Rated: T - French - Friendship/Romance - G. House & J. Wilson - Reviews: 24 - Updated: 11-19-09 - Published: 02-25-09 - id:4885393

Titre : Sept ans de bonheur

Série : House MD

Résumé : Wilson & House n’avaient jamais cru à ces superstitions sur les miroirs brisés, mais il fallait bien avouer que le destin – et le miroir - avait du jouer un rôle majeur ce soir-là.

Genre : A FAIRE ; House/Wilson (House/Stacy, Wilson/ses femmes)

Disclaimer : Rien n’est à moi niveau personnages.

Notes : En considérant que Wilson avait 38 ans dans le pilote, que j’ai donné à House – après sondage – 5 ans de plus que lui et qu’ils se sont rencontrés 17 ans avant la série, au début de cette fic, House a 26 ans et Wilson 21. Bonne lecture !

Si vous voyez la moindre erreur, faites-le moi savoir ! C’est la première fois que je me lance dans un projet sérieux de fic à chapitres, alors je ne dis pas non à des reviews !

(Mon dieu ce titre est laaaaaaaaaaame.)

MERCI A ENNEMIE POUR LE BETA-READING ET LE SOUTIEN.


Chapitre 1 - Au commencement était le miroir

S’il y avait bien une chose que Gregory House détestait par dessus tout, c’était les conférences.

Cependant, ce soir-là, il avait du faire une exception. Cette jeune femme lui avait dit qu’elle arriverait à lui décrocher un poste s’il acceptait de venir – et s’ils se croisaient éventuellement. Il devait bien admettre qu’elle avait eu certains arguments plutôt… convaincants – un bon 90C, si ce n’est plus – et il s’était laissé convaincre par cette foutue conférence ennuyeuse sur la radiologie. Il n’y avait que la Nouvelle-Orléans pour faire un foin pareil sur un sujet aussi ennuyeux. Oh, la radiologie était sûrement une science très respectable, mais elle n’était qu’une étape ennuyeuse amenant à un diagnostic intéressant. Un jour, House espérait pouvoir diriger un département entier où il ne ferait que des diagnostics. Voilà pourquoi il avait accepté la proposition de la bim- jeune femme – même si évidemment il n’avait rien dit à propos de son but absolu.

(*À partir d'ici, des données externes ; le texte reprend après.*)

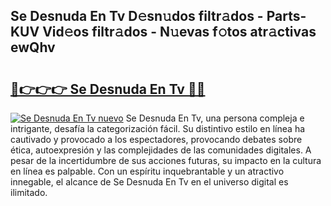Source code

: ## Se Desnuda En Tv D𝚎sn𝚞dos filtr𝚊dos - Parts-KUV Vid𝚎os filtr𝚊dos - N𝚞evas f𝚘tos atr𝚊ctivas ewQhv

# <h2><a href="http://mb8704v.tromn.icu/?c=Se+Desnuda+En+Tv">🔗👉👉👉 Se Desnuda En Tv 🔗🔗</a></h2>

[![Se Desnuda En Tv nuevo](https://i.imgur.com/pEAQMta.gif)](http://mb8704v.tromn.icu/?c=Se+Desnuda+En+Tv)
Se Desnuda En Tv, una persona compleja e intrigante, desafía la categorización fácil. Su distintivo estilo en línea ha cautivado y provocado a los espectadores, provocando debates sobre ética, autoexpresión y las complejidades de las comunidades digitales. A pesar de la incertidumbre de sus acciones futuras, su impacto en la cultura en línea es palpable. Con un espíritu inquebrantable y un atractivo innegable, el alcance de Se Desnuda En Tv en el universo digital es ilimitado.
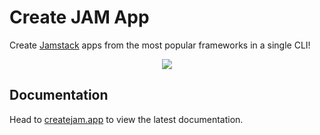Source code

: # Create JAM App

Create [Jamstack](https://jamstack.org) apps from the most popular frameworks in a single CLI!

<p align="center"><img src="/img/demo.gif?raw=true"/></p>

## Documentation

Head to [createjam.app](https://createjam.app/) to view the latest documentation.

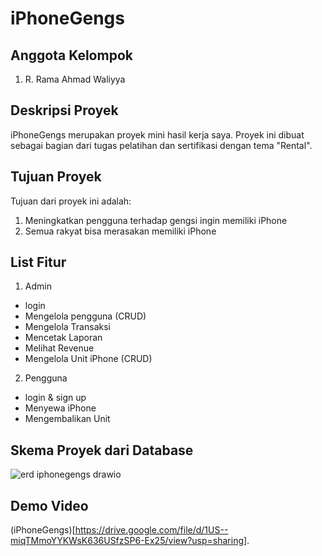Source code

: # iPhoneGengs

## Anggota Kelompok

1. R. Rama Ahmad Waliyya

## Deskripsi Proyek

iPhoneGengs merupakan proyek mini hasil kerja saya. Proyek ini dibuat sebagai bagian dari tugas pelatihan dan sertifikasi dengan tema "Rental".

## Tujuan Proyek

Tujuan dari proyek ini adalah:
1. Meningkatkan pengguna terhadap gengsi ingin memiliki iPhone
2. Semua rakyat bisa merasakan memiliki iPhone

## List Fitur
1. Admin
- login
- Mengelola pengguna (CRUD)
- Mengelola Transaksi
- Mencetak Laporan
- Melihat Revenue
- Mengelola Unit iPhone (CRUD)

2. Pengguna
- login & sign up
- Menyewa iPhone
- Mengembalikan Unit

## Skema Proyek dari Database


![erd iphonegengs drawio](https://github.com/user-attachments/assets/1b715bbc-b06b-4a7d-b27c-ff12069e6d78)

## Demo Video
(iPhoneGengs)[https://drive.google.com/file/d/1US--miqTMmoYYKWsK636USfzSP6-Ex25/view?usp=sharing].
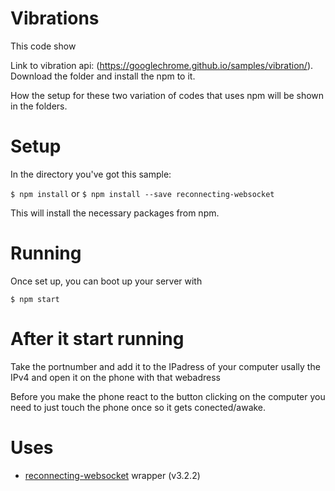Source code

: # Vibrations

This code show 

Link to vibration api: (https://googlechrome.github.io/samples/vibration/). Download the folder and install the npm to it. 

How the setup for these two variation of codes that uses npm will be shown in the folders.

# Setup 

In the directory you've got this sample:

`$ npm install` or `$ npm install --save reconnecting-websocket`

This will install the necessary packages from npm.

# Running

Once set up, you can boot up your server with

`$ npm start`

# After it start running

Take the portnumber and add it to the IPadress of your computer usally the IPv4 and open it on the phone with that webadress

Before you make the phone react to the button clicking on the computer you need to just touch the phone once so it gets conected/awake.

# Uses

* [reconnecting-websocket](https://github.com/pladaria/reconnecting-websocket) wrapper (v3.2.2)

Ainsi il était resté assis des heures à écouter des gens discuter de leur passion commune pour la radiologie. Il avait bien du admettre que ce n’était peut-être pas si ennuyeux que ça, mais à vrai dire il n’écoutait que d’une oreille, guettant la silhouette avantageuse de sa bienfaitrice – quel était son nom, déjà ? Un truc à voir avec les supermarchés

Il avait fini par abandonner, et une fois la conférence terminée, il était descendu dans le premier bar venu, histoire que ce voyage serve à quelque chose.

***

Ecouter les conversations des autres était une activité très intéressante, c’est pourquoi House s’y jeta à corps perdu dès qu’il eu entre les mains un grand verre de whisky. Une jeune femme n’arrêtait pas de baragouiner quelque chose en français à propos de son petit roquet – à moins que ce ne fut de son petit hoquet, il n’était pas très sûr de comprendre parfaitement cette langue. Un type tout à fait morbide fixait le fond de son verre vide comme s’il rêvait de s’y installer et d’y rester caché le restant de ses jours – quoiqu’encore eut-il fallu qu’il puisse y rentrer, ce qui vu sa corpulence était tout bonnement impossible. Trois gamins essayaient tant bien que mal de persuader le barman qu’ils avaient l’âge légal pour acheter de l’alcool, et dans un coin, un type louche donnait la réplique à une minette tout aussi louche.

Cette foule d’êtres humains n’avait rien de bien intéressant. House prit une gorgée de whisky et parcourut une nouvelle fois la salle du regard, quand quelqu’un retint enfin son attention.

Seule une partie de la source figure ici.